Questo lavoro è oggi conferito a maestri e maestre,
professori e professoresse, che non si vedono più rispecchiare nel
compito di “educatori alla vita”, ma semplici fruitori di conoscenze
proprie nell’epistemologia della materia che trattano. La società non
conferisce a loro il compito di “preparare alla vita” e neanche ricevono
questo incarico dalla famiglia degli allievi, infatti i genitori sono
spesso restii a demandare l’educazione dei propri figli ad un semplice
professore. Non è del rapporto famiglia professori che si vuole parlare,
ma di cosa significa in realtà insegnare matematica, scienze, fisica,
inglese o qualsiasi altra materia, vista come narrazione di una parte
del reale. L’educazione è il compito degli insegnati e non è cambiato
dall’antichità: hanno sempre l’onore e l’onere di preparare alla vita, attraverso – non “sostituendosi a” – le materie del proprio insegnamento.
Sì, i professori hanno il mandato sociale di educare alla vita, per
mezzo dei paradigmi propri della materia che trattano e che
costituiranno gli strumenti di comprensione e valore dell’eterno vivere
per i futuri uomini sociali.
È proprio qui
che si pone il primo problematicismo della pedagogia, dimenticato con
l’insegnamento di massa che caratterizza i nostri giorni, avallato solo
da conoscenze nozionistiche e citazionalogia.

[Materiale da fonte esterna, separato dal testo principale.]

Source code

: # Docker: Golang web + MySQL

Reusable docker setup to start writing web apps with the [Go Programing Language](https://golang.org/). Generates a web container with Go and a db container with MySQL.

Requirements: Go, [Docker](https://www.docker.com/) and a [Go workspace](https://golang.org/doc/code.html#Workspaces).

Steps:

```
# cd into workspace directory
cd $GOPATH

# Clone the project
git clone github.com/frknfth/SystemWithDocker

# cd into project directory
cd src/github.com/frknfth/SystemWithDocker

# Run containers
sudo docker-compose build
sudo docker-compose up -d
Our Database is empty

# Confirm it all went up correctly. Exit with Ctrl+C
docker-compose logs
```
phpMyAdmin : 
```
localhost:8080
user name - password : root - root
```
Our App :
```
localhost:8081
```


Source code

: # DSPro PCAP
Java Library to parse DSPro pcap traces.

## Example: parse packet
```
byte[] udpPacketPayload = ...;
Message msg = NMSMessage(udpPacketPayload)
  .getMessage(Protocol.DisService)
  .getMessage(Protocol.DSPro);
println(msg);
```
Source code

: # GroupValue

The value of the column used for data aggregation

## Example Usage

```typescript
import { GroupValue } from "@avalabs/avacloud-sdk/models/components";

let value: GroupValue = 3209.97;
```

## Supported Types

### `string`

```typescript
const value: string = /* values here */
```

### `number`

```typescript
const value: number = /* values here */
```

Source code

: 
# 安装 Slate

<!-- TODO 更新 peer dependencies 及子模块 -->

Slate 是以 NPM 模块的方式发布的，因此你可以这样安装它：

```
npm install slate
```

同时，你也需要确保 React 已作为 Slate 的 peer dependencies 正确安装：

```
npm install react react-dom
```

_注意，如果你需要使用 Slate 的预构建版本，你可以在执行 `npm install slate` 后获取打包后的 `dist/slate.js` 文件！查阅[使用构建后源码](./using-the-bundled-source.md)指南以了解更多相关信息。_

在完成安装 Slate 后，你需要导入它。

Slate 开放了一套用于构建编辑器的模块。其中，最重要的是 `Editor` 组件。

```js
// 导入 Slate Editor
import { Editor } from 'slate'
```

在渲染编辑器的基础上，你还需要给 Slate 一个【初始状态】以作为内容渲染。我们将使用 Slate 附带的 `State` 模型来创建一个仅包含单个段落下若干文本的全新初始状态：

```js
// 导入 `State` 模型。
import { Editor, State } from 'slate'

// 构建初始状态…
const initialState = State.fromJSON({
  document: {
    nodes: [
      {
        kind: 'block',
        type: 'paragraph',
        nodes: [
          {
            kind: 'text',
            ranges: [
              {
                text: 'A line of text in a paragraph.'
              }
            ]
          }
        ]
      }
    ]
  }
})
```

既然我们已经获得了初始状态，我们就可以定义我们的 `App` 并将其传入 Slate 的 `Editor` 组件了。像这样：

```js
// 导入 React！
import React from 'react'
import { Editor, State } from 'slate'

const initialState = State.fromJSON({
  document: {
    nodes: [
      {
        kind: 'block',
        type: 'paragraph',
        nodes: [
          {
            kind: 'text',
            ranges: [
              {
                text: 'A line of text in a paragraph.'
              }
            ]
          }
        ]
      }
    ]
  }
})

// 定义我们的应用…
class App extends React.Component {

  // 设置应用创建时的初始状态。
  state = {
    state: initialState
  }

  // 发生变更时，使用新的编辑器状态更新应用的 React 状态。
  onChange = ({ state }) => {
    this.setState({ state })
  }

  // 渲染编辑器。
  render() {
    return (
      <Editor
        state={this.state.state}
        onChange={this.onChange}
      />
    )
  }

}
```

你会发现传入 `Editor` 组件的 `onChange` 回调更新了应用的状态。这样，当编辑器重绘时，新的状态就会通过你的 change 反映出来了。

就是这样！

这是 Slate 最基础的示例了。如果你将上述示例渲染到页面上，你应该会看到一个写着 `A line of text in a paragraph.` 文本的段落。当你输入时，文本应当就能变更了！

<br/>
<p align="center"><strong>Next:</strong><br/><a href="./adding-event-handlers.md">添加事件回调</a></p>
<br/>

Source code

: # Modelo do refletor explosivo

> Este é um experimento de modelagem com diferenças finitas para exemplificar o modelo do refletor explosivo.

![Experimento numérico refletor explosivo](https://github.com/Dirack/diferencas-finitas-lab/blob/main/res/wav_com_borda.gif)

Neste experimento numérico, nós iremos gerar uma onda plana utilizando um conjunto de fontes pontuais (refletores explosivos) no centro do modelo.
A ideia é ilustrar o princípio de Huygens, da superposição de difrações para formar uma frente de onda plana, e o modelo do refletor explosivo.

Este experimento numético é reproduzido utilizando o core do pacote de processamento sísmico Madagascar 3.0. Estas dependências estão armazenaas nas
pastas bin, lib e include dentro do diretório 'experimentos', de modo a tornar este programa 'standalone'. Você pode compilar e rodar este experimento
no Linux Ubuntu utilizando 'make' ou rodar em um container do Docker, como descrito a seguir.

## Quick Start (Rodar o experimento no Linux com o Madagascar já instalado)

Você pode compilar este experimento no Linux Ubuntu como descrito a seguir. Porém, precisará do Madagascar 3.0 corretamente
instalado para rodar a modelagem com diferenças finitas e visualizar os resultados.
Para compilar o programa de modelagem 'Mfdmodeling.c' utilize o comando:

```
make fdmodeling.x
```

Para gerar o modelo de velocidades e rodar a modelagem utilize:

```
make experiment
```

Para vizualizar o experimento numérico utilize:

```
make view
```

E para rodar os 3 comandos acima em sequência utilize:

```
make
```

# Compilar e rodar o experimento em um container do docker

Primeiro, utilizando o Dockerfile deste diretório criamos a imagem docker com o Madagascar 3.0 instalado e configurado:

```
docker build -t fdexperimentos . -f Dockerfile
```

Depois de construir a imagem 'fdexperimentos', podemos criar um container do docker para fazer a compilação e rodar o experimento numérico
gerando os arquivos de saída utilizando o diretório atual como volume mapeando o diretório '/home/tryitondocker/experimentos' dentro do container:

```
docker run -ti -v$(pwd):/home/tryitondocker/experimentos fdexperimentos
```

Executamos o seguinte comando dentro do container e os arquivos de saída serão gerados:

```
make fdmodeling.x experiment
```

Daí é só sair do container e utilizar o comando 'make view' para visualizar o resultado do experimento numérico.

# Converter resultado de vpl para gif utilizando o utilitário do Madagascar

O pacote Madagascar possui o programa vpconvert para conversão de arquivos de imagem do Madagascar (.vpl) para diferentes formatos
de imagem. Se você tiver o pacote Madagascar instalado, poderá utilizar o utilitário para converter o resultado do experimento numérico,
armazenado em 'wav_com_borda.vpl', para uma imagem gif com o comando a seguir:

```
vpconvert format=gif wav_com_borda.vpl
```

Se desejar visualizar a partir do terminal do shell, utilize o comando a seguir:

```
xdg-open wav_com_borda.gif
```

Urge riprendersi questa
responsabilità per essere nuovamente credibili agli occhi di chi ha
demandato la missione dell’educazione, ovvero essere all’altezza del
compito. Ciò significa aver prima acquisito il saper vivere, accettato i
suoi compromessi e la sua potenza, la libertà e il rispetto che
comporta l’esistenza nel mondo, aver dimostrato quindi di essere “tra i
migliori”, aristocratici appunto.
Ogni materia che ci si appresta ad insegnare è
parte del comune vivere e la pedagogia, che soggiace e si sviluppa
attraverso essa, non può non tenere conto della virtù intrinseca che
necessita per poterla insegnare. I professori devono prima
avere dimostrato di essere aristocratici, di sapere ed essere vita
stessa: solo così possono preparare a questo compito intere generazioni
di futuri uomini e donne.
L’aristocrazia e la nobiltà d’animo sono la conditio sine qua non
per poter esercitare la professione più antica del mondo.
Dimenticarsene significa offrire agli studenti una comprensione della
realtà influenzata dal vizio del falso essenzialismo, il quale non
permette lo sviluppo di una popolazione che rifletta sulle conseguenze e
sulla virtù delle proprie opere, annebbiate da un sapere che non sa
interpretare l’alterità e per questo risponde con nevrosi, violenza o
sottomissione intellettuale.
Per insegnare è necessario essere tra i migliori.